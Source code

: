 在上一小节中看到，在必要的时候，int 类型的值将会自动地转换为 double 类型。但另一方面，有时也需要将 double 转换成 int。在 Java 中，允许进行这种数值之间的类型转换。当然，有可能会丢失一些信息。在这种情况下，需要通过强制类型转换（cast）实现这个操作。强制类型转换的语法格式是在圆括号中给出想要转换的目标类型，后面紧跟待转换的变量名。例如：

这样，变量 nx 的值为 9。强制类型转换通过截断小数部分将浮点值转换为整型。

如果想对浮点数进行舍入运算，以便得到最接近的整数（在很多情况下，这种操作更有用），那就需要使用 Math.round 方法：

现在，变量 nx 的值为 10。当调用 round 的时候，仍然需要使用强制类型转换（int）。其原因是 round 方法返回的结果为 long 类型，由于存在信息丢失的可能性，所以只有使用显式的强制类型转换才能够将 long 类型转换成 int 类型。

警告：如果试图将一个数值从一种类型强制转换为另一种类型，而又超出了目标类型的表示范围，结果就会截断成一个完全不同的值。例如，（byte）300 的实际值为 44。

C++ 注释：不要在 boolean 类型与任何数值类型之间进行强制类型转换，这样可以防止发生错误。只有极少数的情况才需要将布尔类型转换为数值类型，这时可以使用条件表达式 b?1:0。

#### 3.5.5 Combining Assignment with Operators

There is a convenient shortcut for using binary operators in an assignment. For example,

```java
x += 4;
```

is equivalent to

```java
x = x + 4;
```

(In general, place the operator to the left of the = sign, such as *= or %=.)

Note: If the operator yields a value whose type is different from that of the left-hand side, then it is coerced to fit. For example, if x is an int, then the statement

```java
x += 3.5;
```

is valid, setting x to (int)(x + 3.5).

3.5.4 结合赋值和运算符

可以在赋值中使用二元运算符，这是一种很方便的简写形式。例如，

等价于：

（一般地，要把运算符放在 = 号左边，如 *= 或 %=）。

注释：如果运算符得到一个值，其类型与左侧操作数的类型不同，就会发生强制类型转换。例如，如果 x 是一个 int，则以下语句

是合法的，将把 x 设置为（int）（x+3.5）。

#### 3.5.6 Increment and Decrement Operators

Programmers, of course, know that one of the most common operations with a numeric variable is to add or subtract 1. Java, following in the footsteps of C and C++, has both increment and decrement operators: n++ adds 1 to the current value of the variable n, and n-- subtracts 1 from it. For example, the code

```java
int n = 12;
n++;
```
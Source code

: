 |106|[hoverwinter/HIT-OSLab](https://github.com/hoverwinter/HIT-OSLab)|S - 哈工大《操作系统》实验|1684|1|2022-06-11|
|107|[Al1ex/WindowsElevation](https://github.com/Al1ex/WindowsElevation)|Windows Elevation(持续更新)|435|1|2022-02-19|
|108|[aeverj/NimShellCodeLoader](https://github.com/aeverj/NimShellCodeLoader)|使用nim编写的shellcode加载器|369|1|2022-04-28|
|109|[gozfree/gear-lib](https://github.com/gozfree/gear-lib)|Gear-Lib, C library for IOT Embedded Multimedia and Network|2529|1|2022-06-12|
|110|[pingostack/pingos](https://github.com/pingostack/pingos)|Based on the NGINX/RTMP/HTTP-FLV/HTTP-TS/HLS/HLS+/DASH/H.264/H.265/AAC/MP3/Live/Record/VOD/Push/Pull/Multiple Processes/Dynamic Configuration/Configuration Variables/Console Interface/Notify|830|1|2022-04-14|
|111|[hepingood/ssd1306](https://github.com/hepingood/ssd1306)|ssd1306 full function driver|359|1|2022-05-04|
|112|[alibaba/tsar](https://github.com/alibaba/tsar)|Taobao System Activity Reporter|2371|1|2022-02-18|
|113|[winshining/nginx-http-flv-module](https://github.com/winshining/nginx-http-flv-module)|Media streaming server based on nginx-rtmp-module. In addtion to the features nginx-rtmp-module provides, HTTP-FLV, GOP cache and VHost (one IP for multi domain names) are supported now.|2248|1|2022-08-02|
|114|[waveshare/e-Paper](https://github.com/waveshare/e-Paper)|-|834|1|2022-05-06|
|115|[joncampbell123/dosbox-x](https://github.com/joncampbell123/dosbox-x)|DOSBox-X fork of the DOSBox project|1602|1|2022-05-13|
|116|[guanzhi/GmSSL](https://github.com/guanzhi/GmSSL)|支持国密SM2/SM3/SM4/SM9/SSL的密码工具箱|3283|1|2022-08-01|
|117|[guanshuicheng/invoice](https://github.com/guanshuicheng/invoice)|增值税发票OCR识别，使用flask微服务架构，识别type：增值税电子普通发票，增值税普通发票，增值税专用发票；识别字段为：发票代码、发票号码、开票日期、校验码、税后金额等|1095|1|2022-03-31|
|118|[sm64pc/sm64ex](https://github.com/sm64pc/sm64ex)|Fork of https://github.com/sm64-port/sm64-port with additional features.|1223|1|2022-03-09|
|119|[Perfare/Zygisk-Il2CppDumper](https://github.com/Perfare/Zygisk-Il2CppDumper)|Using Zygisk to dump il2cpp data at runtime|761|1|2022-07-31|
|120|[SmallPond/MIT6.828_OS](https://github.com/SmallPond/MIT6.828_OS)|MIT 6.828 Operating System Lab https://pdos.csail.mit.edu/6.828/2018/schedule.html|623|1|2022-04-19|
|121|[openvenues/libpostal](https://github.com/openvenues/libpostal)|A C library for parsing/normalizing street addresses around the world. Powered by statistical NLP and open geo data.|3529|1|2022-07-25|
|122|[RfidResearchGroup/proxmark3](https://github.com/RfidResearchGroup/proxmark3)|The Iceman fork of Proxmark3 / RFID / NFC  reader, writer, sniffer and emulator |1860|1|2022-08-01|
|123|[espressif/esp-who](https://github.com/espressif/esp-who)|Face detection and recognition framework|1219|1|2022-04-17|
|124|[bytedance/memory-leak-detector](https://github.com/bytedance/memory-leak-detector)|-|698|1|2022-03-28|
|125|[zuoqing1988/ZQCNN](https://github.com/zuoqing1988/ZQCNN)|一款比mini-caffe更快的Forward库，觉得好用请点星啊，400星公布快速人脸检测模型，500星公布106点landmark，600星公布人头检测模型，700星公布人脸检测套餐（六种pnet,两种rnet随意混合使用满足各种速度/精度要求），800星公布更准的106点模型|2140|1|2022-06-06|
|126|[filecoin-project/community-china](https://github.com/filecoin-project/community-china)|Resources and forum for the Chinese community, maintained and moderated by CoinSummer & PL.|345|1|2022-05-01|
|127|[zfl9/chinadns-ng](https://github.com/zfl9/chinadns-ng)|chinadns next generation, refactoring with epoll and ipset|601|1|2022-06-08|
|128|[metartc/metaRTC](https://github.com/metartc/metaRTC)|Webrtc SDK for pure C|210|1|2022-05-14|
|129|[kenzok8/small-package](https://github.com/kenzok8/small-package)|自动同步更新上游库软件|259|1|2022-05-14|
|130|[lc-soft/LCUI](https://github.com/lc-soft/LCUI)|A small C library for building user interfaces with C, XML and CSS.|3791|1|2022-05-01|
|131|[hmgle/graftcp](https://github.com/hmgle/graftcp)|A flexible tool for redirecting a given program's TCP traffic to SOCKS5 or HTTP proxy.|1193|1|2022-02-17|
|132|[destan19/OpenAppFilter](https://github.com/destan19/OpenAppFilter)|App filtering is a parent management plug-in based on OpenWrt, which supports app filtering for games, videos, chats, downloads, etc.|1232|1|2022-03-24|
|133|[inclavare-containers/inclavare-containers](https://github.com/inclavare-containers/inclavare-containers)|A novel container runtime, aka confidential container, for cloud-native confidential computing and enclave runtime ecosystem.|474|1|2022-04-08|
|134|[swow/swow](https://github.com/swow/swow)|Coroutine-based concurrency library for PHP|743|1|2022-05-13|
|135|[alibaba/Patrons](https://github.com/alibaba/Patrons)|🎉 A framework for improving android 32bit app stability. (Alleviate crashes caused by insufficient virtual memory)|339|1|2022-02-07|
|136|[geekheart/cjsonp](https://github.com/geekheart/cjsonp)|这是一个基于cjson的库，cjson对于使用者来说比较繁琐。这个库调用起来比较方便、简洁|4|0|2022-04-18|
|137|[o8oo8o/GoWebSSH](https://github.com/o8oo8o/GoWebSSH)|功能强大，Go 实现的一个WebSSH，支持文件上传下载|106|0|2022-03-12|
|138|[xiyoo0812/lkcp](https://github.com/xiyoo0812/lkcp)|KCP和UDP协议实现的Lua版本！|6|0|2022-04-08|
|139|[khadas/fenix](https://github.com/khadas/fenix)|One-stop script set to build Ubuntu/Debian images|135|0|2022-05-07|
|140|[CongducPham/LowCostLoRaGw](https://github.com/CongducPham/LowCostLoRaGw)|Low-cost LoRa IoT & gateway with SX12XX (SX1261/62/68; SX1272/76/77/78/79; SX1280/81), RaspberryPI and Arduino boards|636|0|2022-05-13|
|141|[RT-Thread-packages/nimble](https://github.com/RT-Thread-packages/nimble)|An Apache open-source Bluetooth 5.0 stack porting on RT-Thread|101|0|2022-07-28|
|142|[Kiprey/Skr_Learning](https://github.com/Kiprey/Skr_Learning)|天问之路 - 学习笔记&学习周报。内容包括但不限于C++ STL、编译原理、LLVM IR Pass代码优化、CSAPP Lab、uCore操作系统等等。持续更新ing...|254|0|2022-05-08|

________________________

ABOUT THIS EXERCISE:
Reproduce only this range: the first line of the data above through the line with "这样，变量 nx 的值为 9。强制类型转换通过截断小数部分将浮点值转换为整型。", both included, exactly as written.

ANSWER AREA:
Source code

: 在上一小节中看到，在必要的时候，int 类型的值将会自动地转换为 double 类型。但另一方面，有时也需要将 double 转换成 int。在 Java 中，允许进行这种数值之间的类型转换。当然，有可能会丢失一些信息。在这种情况下，需要通过强制类型转换（cast）实现这个操作。强制类型转换的语法格式是在圆括号中给出想要转换的目标类型，后面紧跟待转换的变量名。例如：

这样，变量 nx 的值为 9。强制类型转换通过截断小数部分将浮点值转换为整型。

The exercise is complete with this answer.